First, some background on why this feature is useful. Like most mainstream operating systems, the vanilla Linux kernel does not leverage x86 segmentation, instead defining flat segment descriptors with limits encompassing the entire 4gb address space. Additionally, each process has the kernel’s page table entries replicated, resulting in the kernel address space being mapped in the upper 1gb of every user process. Both of these decisions are for performance reasons: reloading segment selectors at every trap and kernel-to-user (or vice versa) copy operation introduces a non-negligible (but not necessarily unacceptable) performance hit, and having completely separate user and kernel address spaces would necessitate a TLB flush on every trap, which is even more expensive.

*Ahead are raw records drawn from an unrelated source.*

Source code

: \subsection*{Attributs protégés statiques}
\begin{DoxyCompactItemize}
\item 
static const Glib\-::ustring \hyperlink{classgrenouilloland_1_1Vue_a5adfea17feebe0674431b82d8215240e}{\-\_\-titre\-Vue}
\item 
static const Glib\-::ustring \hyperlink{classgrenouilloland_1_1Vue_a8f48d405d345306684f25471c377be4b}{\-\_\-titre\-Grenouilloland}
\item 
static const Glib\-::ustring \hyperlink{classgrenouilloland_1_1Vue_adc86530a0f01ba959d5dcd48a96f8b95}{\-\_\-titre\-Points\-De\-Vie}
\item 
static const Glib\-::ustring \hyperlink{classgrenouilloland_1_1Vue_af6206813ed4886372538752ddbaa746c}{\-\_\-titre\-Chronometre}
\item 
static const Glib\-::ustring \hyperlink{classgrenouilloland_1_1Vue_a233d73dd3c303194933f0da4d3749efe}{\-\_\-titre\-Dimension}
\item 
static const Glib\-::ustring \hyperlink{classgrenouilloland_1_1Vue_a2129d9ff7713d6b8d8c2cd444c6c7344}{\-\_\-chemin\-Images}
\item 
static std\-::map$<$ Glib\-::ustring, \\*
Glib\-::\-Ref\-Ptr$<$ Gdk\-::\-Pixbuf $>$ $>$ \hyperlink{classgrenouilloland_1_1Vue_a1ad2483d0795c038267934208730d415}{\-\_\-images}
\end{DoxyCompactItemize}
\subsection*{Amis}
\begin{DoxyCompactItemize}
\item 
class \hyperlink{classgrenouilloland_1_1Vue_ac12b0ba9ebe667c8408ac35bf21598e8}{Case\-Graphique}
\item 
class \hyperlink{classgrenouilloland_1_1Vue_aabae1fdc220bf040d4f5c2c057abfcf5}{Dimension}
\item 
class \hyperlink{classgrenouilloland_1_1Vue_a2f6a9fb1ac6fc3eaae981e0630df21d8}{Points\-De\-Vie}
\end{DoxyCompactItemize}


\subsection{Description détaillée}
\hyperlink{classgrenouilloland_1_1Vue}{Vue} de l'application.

The result of this is that the kernel is free to incorrectly access data residing in userspace, as well as execute code in the user region. In addition to enabling the exploitation of many bugs that rely on the kernel incorrectly using user data, this allows kernel exploits to simply map a suitable payload in userspace and divert kernel execution to that payload.
The PaX project solves this problem in a general way with a feature called PAX_UDEREF. When this feature is enabled, PaX leverages segmentation to isolate user and kernel addresses, such that a fault will be generated when the kernel incorrectly accesses user data or code. Unfortunately, due to the performance hit associated with reloading segment registers and the fact that this touches mission-critical code, it’s unlikely that this solution would be accepted into the upstream Linux kernel.